The South African will be the first African national to sing an opera solo at a British coronation ceremony.
South African soprano Pretty Yende first met King Charles when she was invited by the Royal Philharmonic Orchestra to sing at Windsor Castle last year. She will perform solo at his coronation on Saturday.
“I’m too excited to be nervous,” she said. “It’s an incredible time in my life as a young girl, as a South African, as an artist, only joy fills my heart.”
Months after she sang at Windsor, a phone call interrupted rehearsals at the Vienna State Opera to ask the 38-year-old if she would perform at the coronation in London on May 6.
“This was my audition, I think,” Yende said, recalling the night in Windsor during a backstage interview at the opera house.
“That was the first time I met the king,” she said. “He was very nice, very warm.”
Yende is the first African national to sing an operatic solo at a British coronation. Nigerian-British Afrobeats superstar Tiwa Savage is also expected to perform at the event, along with Katy Perry, Lionel Richie and other artists.

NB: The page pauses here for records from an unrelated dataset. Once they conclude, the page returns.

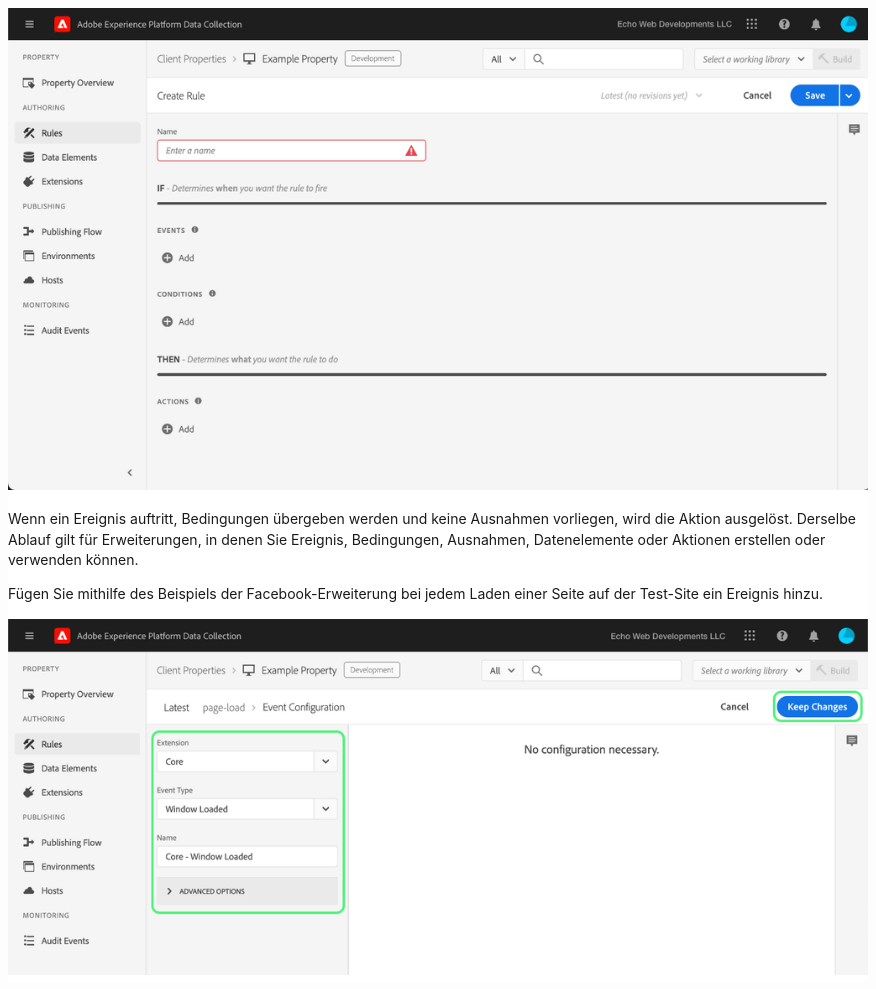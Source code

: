 ![](../images/getting-started/create-new-rule.png)

Wenn ein Ereignis auftritt, Bedingungen übergeben werden und keine Ausnahmen vorliegen, wird die Aktion ausgelöst. Derselbe Ablauf gilt für Erweiterungen, in denen Sie Ereignis, Bedingungen, Ausnahmen, Datenelemente oder Aktionen erstellen oder verwenden können.

Fügen Sie mithilfe des Beispiels der Facebook-Erweiterung bei jedem Laden einer Seite auf der Test-Site ein Ereignis hinzu.

![](../images/getting-started/load-event.png)
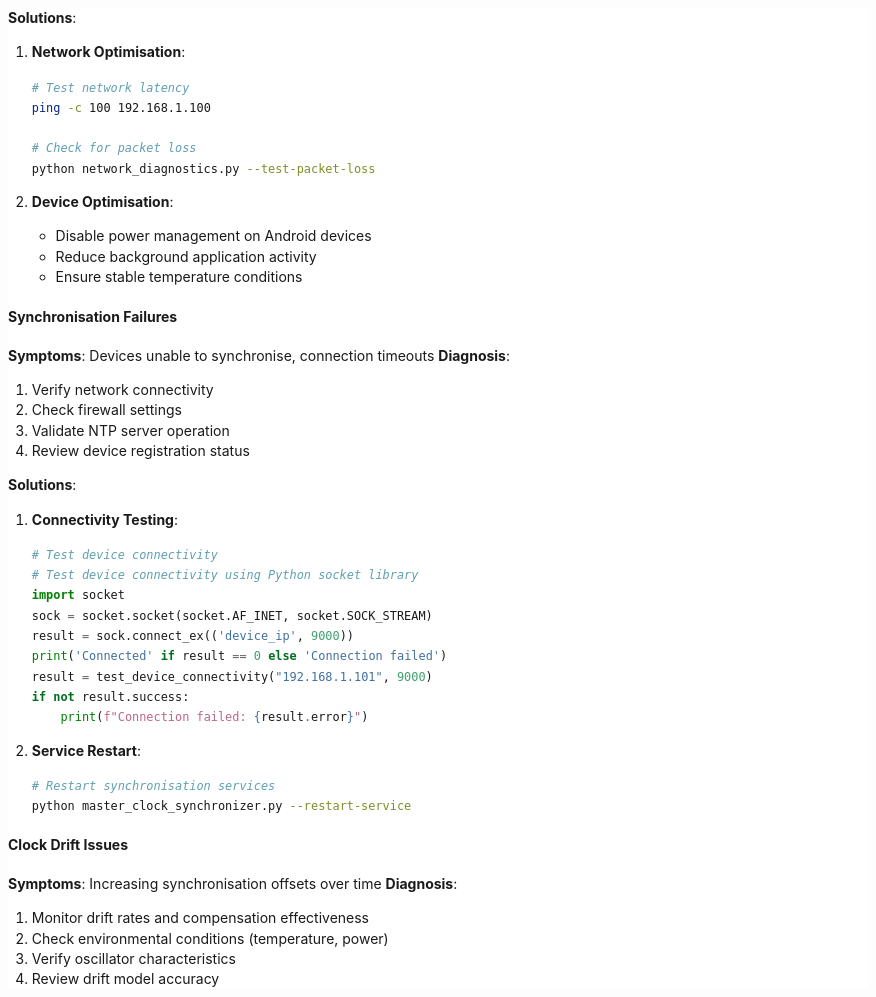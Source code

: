 **Solutions**:

1. **Network Optimisation**:
   ```bash
   # Test network latency
   ping -c 100 192.168.1.100
   
   # Check for packet loss
   python network_diagnostics.py --test-packet-loss
   ```

2. **Device Optimisation**:
    - Disable power management on Android devices
    - Reduce background application activity
    - Ensure stable temperature conditions

#### Synchronisation Failures

**Symptoms**: Devices unable to synchronise, connection timeouts
**Diagnosis**:

1. Verify network connectivity
2. Check firewall settings
3. Validate NTP server operation
4. Review device registration status

**Solutions**:

1. **Connectivity Testing**:
   ```python
   # Test device connectivity
   # Test device connectivity using Python socket library
   import socket
   sock = socket.socket(socket.AF_INET, socket.SOCK_STREAM)
   result = sock.connect_ex(('device_ip', 9000))
   print('Connected' if result == 0 else 'Connection failed')
   result = test_device_connectivity("192.168.1.101", 9000)
   if not result.success:
       print(f"Connection failed: {result.error}")
   ```

2. **Service Restart**:
   ```bash
   # Restart synchronisation services
   python master_clock_synchronizer.py --restart-service
   ```

#### Clock Drift Issues

**Symptoms**: Increasing synchronisation offsets over time
**Diagnosis**:

1. Monitor drift rates and compensation effectiveness
2. Check environmental conditions (temperature, power)
3. Verify oscillator characteristics
4. Review drift model accuracy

Savage’s performance has sparked controversy in Nigeria, with Lagos-based writer Innocent Chizaram saying that “the Crown wants to use an African female artist who is not their first or second choice to somehow salvage their image noting that famous British singers Adele, Ed Sheeran and others refused to perform.
In Yende’s South Africa, there have been calls for the UK to return the world’s largest diamond, known as the Star of Africa, which is set in Charles’ royal scepter. The diamond was discovered in South Africa in 1905 and given to the British monarchy two years later by the colonial government in the country then under British rule.
“All proceeds from colonialism, slave trade and imperialism are illegitimate transactions,” Everisto Benyera, an associate professor of African politics at the University of South Africa in Pretoria, told Al Jazeera.
‘Dream come true’
Still, millions are expected to watch the televised event, likely the largest audience in Yende’s career to date and a “dream come true,” she said.
Yende grew up singing gospel music in church in her hometown of Piet Retief in eastern South Africa.
She remembered musical evenings with her family while washing up after dinner. But it was during long walks to church with her asthmatic grandmother that Yende, then five years old, perfected her pitch.
“When we took breaks, she would open our church hymnal and teach me these songs,” she said, recalling the fear of then being told to sing them in front of the congregation. “I was very shy…but I didn’t want to disappoint my grandma.”
In 2001, when she was 16, she discovered opera in a TV commercial and begged a school professor to teach her.
That passion took her to Latvia and then to Italy, her base for several years. She played in theaters around the world and released a debut album in 2016.
At the coronation, Yende will perform “Sacred Fire”, a piece written for the occasion by composer Sarah Class.
“For me, it’s a soul thing,” Yende said. “Whether you are a king, a princess or just a girl from the tip of Africa singing for the king’s coronation.”